Este mismo viernes se presentaron cargos contra James y Jennifer Crumbley, padres de Ethan Crumbley, por comprar el arma a su hijo e ignorar las señales de alerta hasta el mismo día del tiroteo. Tras anunciarse los cargos contra la pareja, las autoridades comenzaron su búsqueda, hasta que finalmente han sido encontrados y arrestados, según ha informado un portavoz policial.

Según la Fiscalía, el padre compró, con su hijo presente, el arma de fuego semiautomática con la que días después mató a cuatro adolescentes e hirió a otras siete personas. El chico subió fotos del arma a sus redes sociales junto al mensaje "acabo de conseguir mi nueva belleza hoy", mientras que su madre a su vez publicó que su hijo estaba "probando su nuevo regalo de Navidad".

Además, según la fiscal, los profesores de Ethan avisaron a la madre de que su hijo había estado buscando en clase información sobre municiones en su teléfono móvil. Ella no les respondió, pero envió el siguiente mensaje a su hijo: "LOL ['laughing out loud', 'riéndome a carcajadas' en español], no estoy enfadada contigo. Tienes que aprender a que no te pillen".

La misma mañana del tiroteo, un miembro del personal docente descubrió un dibujo de Ethan en el que había representado una pistola, una bala y una figura sangrando, con las palabras "sangre por todas partes" y "los pensamientos no se detienen, ayudadme". Sin embargo, y a pesar de que el instituto llamó a sus padres y les mostró el perturbador dibujo, los Crumbley no se llevaron a su hijo a casa, buscaron en su mochila ni preguntaron acerca del arma, de acuerdo con los cargos presentados.

Según el Ministerio Público, los padres guardaban el arma en su dormitorio sin tenerla bajo llave y, cuando emergieron las noticias de que había un tiroteo en el instituto, Jennifer envió un mensaje de texto a su hijo diciéndole: "Ethan, no lo hagas". Luego, el padre llamó a emergencias para avisar de que su arma había desaparecido y de que creía que su hijo era el autor.

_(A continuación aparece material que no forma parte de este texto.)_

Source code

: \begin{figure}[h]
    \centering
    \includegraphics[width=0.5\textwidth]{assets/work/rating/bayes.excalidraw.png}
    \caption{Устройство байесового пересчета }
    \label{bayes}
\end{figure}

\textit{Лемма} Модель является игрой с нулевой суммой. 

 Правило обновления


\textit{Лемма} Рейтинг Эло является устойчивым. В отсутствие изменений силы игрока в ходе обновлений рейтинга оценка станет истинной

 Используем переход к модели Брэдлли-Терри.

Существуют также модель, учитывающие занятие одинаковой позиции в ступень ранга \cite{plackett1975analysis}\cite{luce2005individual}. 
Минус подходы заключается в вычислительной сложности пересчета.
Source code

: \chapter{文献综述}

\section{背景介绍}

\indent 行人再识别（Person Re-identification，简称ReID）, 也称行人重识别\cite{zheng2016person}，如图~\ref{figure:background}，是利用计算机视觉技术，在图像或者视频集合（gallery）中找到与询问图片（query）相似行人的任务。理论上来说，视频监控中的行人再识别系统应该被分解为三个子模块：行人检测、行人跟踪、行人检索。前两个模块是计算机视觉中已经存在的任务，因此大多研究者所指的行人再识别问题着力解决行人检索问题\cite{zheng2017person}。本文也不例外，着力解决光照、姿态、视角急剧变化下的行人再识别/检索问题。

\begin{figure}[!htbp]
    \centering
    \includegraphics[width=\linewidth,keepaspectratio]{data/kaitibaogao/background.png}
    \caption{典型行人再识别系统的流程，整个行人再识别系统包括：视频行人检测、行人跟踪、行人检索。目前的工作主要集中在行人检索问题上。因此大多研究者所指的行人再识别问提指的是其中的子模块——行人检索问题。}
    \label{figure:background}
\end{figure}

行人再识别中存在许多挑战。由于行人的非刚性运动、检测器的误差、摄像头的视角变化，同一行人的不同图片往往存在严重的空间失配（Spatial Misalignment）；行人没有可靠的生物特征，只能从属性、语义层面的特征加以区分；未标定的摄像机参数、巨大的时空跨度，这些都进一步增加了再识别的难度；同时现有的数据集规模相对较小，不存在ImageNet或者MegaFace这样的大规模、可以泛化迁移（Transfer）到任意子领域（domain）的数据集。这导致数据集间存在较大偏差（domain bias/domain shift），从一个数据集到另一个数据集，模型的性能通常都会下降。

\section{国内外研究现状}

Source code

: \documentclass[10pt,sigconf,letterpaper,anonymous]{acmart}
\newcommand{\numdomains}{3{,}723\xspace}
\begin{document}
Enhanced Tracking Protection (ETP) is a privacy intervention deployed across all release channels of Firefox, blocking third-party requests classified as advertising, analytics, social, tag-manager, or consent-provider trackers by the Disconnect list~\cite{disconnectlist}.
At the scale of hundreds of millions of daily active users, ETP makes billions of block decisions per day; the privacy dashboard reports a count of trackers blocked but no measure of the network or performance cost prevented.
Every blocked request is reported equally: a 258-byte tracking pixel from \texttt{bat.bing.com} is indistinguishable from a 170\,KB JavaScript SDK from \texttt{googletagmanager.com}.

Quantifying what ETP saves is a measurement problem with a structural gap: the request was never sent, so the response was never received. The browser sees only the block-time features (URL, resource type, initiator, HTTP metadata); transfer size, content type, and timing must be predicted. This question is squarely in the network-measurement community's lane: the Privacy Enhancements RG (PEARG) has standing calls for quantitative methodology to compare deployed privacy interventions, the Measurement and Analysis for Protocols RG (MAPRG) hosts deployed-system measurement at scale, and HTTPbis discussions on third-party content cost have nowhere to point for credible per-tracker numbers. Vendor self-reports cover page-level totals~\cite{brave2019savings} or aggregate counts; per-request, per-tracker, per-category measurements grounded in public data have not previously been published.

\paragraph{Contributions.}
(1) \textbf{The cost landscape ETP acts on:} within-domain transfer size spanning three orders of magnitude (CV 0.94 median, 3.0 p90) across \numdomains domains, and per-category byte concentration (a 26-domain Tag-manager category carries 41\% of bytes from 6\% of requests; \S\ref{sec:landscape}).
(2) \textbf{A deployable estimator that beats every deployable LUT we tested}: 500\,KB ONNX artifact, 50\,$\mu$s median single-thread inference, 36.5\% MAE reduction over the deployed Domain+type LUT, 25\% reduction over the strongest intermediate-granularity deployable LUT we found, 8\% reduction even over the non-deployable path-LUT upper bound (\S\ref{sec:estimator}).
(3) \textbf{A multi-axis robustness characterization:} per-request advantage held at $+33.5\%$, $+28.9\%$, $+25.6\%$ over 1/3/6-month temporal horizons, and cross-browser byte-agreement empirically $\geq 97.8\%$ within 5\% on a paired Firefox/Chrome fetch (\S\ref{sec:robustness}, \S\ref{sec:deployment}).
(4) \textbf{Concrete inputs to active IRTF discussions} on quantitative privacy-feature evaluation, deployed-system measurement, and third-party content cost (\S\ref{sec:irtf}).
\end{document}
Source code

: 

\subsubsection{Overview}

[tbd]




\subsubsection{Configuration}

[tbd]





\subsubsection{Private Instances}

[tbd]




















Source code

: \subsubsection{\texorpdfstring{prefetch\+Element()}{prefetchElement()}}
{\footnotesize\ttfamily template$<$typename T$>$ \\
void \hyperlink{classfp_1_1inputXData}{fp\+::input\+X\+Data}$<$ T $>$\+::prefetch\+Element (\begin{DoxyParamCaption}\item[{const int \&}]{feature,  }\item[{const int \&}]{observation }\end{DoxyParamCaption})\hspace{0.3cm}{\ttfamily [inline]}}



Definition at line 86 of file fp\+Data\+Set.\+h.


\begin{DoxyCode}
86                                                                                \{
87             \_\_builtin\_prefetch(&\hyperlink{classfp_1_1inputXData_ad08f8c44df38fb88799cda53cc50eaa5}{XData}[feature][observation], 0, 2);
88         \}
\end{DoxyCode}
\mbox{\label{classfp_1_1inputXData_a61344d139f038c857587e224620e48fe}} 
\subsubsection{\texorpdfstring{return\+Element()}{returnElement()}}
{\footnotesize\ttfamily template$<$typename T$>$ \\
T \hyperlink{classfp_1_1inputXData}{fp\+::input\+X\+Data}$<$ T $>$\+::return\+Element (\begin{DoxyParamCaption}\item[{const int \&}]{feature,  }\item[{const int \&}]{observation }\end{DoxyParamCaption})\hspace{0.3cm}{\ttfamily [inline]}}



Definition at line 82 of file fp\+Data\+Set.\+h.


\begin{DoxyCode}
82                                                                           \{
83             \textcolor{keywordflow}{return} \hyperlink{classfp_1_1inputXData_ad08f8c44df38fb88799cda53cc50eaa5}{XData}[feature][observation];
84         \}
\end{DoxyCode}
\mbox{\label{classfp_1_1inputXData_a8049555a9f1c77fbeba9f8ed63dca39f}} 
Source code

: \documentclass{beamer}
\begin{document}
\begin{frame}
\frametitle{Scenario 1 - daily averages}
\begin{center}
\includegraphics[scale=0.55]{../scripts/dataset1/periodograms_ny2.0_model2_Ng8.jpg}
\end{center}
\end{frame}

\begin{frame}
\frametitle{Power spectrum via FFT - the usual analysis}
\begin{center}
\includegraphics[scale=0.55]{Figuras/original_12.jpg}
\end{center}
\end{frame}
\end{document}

De acuerdo con la agencia Reuters, este es el primer caso en el que se presentan cargos contra los padres de un tirador adolescente en una escuela. Aunque las leyes de tenencia de armas de algunos estados hacen responsables a los dueños si no las protegen alrededor de los niños, no es el caso de Michigan, por lo que la acusación tendrá que demostrar que los Crumbley fueron extremadamente negligentes o imprudentes.

Se les imputan cuatro cargos de homicidio involuntario a cada uno de ellos y, de ser hallados culpables, podrían recibir una condena de hasta 15 años de prisión.

En el tiroteo murieron dos chicos de 16 y 17 años y dos chicas de 14 y 17, mientras que otras siete personas resultaron heridas. En cuanto a Ethan Crumbley, será juzgado como adulto y se le imputan un cargo de terrorismo, cuatro de asesinato en primer grado, siete de asalto con intento de asesinato y 12 por posesión de un arma de fuego. El adolescente se ha declarado no culpable y se enfrenta a una posible cadena perpetua.